= WHAT TO DO =
Since only part of the material below is wanted, output exactly the lines from the one with "client\\public (Files) |" up to and including the one with "0 | 10 | 87 |".

= DATA =
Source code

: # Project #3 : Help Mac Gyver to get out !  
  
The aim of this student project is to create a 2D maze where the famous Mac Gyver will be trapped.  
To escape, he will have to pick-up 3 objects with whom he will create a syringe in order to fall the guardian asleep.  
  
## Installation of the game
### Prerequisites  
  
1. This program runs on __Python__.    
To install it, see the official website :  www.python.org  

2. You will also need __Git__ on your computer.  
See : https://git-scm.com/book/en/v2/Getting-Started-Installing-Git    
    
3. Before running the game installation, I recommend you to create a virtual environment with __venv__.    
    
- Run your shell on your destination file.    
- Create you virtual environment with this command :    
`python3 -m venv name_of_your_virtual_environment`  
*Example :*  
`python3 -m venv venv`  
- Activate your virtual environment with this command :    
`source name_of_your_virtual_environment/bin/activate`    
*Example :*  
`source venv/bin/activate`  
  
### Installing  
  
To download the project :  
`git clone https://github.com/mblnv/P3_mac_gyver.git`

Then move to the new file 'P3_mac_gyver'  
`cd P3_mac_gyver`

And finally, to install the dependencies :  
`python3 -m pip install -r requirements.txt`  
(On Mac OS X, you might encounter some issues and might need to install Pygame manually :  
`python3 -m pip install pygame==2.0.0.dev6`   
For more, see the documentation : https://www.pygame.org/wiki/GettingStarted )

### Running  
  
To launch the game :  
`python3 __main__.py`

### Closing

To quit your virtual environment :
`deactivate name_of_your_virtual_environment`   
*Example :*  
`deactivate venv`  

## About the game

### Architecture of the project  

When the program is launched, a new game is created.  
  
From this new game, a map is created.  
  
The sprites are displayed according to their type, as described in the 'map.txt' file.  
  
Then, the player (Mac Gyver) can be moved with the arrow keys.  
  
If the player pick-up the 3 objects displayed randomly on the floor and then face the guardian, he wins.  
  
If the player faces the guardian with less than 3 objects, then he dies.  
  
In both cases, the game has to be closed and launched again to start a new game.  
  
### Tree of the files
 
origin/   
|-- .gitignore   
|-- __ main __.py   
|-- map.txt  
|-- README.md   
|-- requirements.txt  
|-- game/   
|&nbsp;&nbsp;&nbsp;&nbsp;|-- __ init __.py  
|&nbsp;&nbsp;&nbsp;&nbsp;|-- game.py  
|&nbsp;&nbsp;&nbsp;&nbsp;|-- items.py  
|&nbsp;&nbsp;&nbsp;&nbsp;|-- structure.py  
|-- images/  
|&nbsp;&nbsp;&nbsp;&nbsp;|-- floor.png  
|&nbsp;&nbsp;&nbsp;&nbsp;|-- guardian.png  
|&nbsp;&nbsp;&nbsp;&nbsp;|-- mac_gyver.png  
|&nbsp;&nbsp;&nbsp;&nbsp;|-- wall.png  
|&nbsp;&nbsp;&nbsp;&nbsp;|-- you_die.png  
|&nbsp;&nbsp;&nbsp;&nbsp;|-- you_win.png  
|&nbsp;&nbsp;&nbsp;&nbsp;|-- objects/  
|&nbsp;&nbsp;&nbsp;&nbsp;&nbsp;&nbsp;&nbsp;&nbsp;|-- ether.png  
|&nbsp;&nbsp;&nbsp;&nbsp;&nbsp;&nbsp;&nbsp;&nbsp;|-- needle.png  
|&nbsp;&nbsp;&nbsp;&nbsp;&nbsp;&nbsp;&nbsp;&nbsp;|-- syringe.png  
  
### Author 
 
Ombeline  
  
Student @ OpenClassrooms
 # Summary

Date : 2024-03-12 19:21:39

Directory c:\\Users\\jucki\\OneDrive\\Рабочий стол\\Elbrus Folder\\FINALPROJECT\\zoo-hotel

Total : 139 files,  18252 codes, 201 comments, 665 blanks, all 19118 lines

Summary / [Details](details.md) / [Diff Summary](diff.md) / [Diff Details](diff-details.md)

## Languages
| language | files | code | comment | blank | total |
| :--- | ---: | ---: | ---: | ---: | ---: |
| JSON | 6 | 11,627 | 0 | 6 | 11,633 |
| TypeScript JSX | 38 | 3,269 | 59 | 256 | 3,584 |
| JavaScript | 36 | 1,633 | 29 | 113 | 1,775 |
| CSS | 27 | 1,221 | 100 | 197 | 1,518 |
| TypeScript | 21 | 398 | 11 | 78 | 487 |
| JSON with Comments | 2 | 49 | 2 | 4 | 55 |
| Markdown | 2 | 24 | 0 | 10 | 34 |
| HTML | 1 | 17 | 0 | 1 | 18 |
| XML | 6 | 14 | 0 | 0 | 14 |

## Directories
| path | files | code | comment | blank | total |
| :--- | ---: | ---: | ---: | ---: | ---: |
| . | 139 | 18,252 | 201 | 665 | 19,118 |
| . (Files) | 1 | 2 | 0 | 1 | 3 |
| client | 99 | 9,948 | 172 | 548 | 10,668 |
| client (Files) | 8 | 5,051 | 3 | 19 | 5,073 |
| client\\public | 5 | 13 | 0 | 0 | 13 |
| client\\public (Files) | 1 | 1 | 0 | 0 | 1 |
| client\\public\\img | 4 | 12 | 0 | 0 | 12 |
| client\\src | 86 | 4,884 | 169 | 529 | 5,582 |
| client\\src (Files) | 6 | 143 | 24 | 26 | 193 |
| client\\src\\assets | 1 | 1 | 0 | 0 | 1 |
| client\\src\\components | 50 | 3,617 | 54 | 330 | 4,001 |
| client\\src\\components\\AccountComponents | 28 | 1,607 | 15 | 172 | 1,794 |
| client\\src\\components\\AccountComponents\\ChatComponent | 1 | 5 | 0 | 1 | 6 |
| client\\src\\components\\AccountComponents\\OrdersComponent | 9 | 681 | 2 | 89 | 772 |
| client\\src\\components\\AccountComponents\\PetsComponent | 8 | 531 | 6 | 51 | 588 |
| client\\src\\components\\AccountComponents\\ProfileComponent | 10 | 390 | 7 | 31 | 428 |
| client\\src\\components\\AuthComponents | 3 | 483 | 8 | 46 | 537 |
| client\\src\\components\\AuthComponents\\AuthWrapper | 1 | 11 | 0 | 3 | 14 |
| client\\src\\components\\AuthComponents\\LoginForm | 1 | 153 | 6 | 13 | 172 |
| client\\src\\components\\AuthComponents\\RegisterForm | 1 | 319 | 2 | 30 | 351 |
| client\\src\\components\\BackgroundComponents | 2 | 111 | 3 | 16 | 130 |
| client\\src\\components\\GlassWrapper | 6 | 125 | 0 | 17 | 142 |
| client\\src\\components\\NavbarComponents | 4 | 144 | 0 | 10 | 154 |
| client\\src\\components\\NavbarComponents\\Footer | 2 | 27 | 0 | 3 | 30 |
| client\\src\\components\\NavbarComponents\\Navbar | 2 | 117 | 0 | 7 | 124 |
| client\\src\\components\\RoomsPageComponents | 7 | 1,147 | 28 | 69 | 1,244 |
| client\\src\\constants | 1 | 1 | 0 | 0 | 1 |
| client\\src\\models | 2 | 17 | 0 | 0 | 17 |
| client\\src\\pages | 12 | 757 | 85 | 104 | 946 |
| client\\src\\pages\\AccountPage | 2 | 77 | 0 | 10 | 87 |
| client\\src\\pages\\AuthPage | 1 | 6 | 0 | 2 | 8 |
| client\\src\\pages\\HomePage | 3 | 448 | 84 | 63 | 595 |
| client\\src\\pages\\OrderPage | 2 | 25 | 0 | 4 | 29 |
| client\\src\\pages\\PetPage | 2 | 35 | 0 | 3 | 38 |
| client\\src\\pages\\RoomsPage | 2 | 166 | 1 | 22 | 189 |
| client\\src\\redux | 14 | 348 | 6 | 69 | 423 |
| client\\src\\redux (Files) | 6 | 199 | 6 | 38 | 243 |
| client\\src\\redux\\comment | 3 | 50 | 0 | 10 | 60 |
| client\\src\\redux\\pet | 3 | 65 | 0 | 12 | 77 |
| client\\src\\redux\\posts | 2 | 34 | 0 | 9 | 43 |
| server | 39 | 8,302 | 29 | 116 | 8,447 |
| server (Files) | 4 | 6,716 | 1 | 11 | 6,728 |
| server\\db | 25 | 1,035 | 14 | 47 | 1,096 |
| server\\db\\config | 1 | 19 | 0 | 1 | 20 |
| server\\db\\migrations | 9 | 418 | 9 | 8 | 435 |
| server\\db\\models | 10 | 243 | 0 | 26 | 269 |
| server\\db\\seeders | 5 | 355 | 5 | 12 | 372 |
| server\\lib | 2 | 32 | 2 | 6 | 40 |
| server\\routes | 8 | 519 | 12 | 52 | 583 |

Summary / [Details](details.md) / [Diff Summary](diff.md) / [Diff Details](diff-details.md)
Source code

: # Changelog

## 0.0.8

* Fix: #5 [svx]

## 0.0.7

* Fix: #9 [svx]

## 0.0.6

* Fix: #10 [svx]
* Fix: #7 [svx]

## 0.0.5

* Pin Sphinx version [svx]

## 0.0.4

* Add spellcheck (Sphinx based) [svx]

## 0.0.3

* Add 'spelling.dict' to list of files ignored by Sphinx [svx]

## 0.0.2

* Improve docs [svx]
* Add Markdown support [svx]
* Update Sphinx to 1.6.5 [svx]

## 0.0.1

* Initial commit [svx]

= RESPONSE FOR THIS EXERCISE =
| client\\public (Files) | 1 | 1 | 0 | 0 | 1 |
| client\\public\\img | 4 | 12 | 0 | 0 | 12 |
| client\\src | 86 | 4,884 | 169 | 529 | 5,582 |
| client\\src (Files) | 6 | 143 | 24 | 26 | 193 |
| client\\src\\assets | 1 | 1 | 0 | 0 | 1 |
| client\\src\\components | 50 | 3,617 | 54 | 330 | 4,001 |
| client\\src\\components\\AccountComponents | 28 | 1,607 | 15 | 172 | 1,794 |
| client\\src\\components\\AccountComponents\\ChatComponent | 1 | 5 | 0 | 1 | 6 |
| client\\src\\components\\AccountComponents\\OrdersComponent | 9 | 681 | 2 | 89 | 772 |
| client\\src\\components\\AccountComponents\\PetsComponent | 8 | 531 | 6 | 51 | 588 |
| client\\src\\components\\AccountComponents\\ProfileComponent | 10 | 390 | 7 | 31 | 428 |
| client\\src\\components\\AuthComponents | 3 | 483 | 8 | 46 | 537 |
| client\\src\\components\\AuthComponents\\AuthWrapper | 1 | 11 | 0 | 3 | 14 |
| client\\src\\components\\AuthComponents\\LoginForm | 1 | 153 | 6 | 13 | 172 |
| client\\src\\components\\AuthComponents\\RegisterForm | 1 | 319 | 2 | 30 | 351 |
| client\\src\\components\\BackgroundComponents | 2 | 111 | 3 | 16 | 130 |
| client\\src\\components\\GlassWrapper | 6 | 125 | 0 | 17 | 142 |
| client\\src\\components\\NavbarComponents | 4 | 144 | 0 | 10 | 154 |
| client\\src\\components\\NavbarComponents\\Footer | 2 | 27 | 0 | 3 | 30 |
| client\\src\\components\\NavbarComponents\\Navbar | 2 | 117 | 0 | 7 | 124 |
| client\\src\\components\\RoomsPageComponents | 7 | 1,147 | 28 | 69 | 1,244 |
| client\\src\\constants | 1 | 1 | 0 | 0 | 1 |
| client\\src\\models | 2 | 17 | 0 | 0 | 17 |
| client\\src\\pages | 12 | 757 | 85 | 104 | 946 |
| client\\src\\pages\\AccountPage | 2 | 77 | 0 | 10 | 87 |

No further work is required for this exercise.